Screened Junk


Nuveen is listing a new ESG screened junk bond ETF in the US, for those wanting ethically filtered high interest rate credit products. The Nuveen ESG High Yield Corporate Bond ETF (NUHY) will track the Bloomberg Barclays US High Yield Very Liquid Index. The index uses MSCI’s ESG database to screen US dollar denominated junk bonds for social and ethical responsibility compliance.

The ESG criteria are swapped and changed where necessary to ensure NUHY has market-like sector exposures. The fund charges 0.35%.

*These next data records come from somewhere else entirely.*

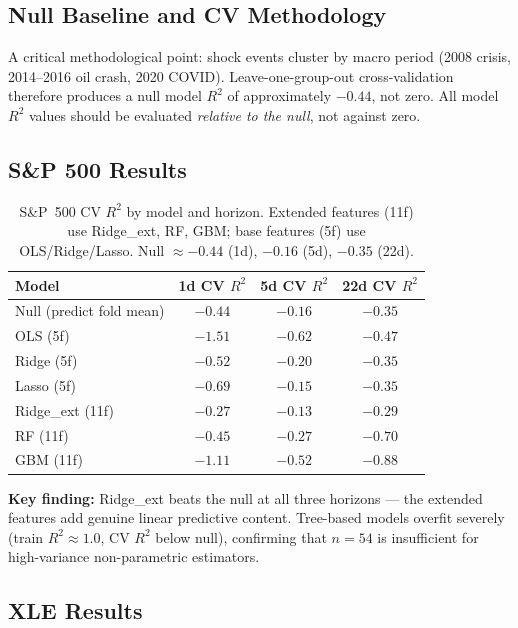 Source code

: \documentclass[11pt,a4paper]{article}
\begin{document}
\subsection{Null Baseline and CV Methodology}

A critical methodological point: shock events cluster by macro period (2008 crisis, 2014--2016 oil crash, 2020 COVID). Leave-one-group-out cross-validation therefore produces a null model $R^2$ of approximately $-0.44$, not zero. All model $R^2$ values should be evaluated \emph{relative to the null}, not against zero.

\subsection{S\&P 500 Results}

\begin{table}[H]
\centering
\caption{S\&P~500 CV $R^2$ by model and horizon. Extended features (11f) use Ridge\_ext, RF, GBM; base features (5f) use OLS/Ridge/Lasso. Null $\approx-0.44$ (1d), $-0.16$ (5d), $-0.35$ (22d).}
\label{tab:sp_results}
\small
\begin{tabular}{lccc}
\toprule
Model & 1d CV $R^2$ & 5d CV $R^2$ & 22d CV $R^2$ \\
\midrule
Null (predict fold mean)  & $-0.44$ & $-0.16$ & $-0.35$ \\
OLS (5f)                  & $-1.51$ & $-0.62$ & $-0.47$ \\
Ridge (5f)                & $-0.52$ & $-0.20$ & $-0.35$ \\
Lasso (5f)                & $-0.69$ & $-0.15$ & $-0.35$ \\
\midrule
Ridge\_ext (11f)          & $\mathbf{-0.27}$ & $\mathbf{-0.13}$ & $\mathbf{-0.29}$ \\
RF (11f)                  & $-0.45$ & $-0.27$ & $-0.70$ \\
GBM (11f)                 & $-1.11$ & $-0.52$ & $-0.88$ \\
\bottomrule
\end{tabular}
\end{table}

\textbf{Key finding:} Ridge\_ext beats the null at all three horizons — the extended features add genuine linear predictive content. Tree-based models overfit severely (train $R^2 \approx 1.0$, CV $R^2$ below null), confirming that $n=54$ is insufficient for high-variance non-parametric estimators.

\subsection{XLE Results}
\end{document}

Analysis – Useless ESG screen

The junk bond ETF market is very crowded and if you’re coming late to the game, which Nuveen is, then you have to do something different if you want to stand out. And offering an ESG screen is indeed a different approach. In my quick survey of’s database I couldn’t see any ESG screened junk bond ETFs in the US. 

However, does adding an ESG screen to junk bonds funds add any kind of value? Are advisors screaming out for ESG screened junk? “I’d like to buy a junk bond ETF, so that I can take advantage of companies most exploited by credit markets. But it’s important my junk bond fund is ethical.” Has anyone uttered that phrase? I doubt it.  

South Korea 

Palladium futures 

Korea’s ETF market is continuing to live up to its reputation as a casino, with Kookmin Bank listing two new funds that give the performance of palladium futures and their inverse.  

  • KB KBSTAR Palladium futures ETF H (334690)
  • KB KBSTAR Palladium Futures Inverse ETF H (334700)

While leveraged and inverse products are scorned in English speaking countries, they’re very popular in Asian countries like Hong Kong, Taiwan and South Korea.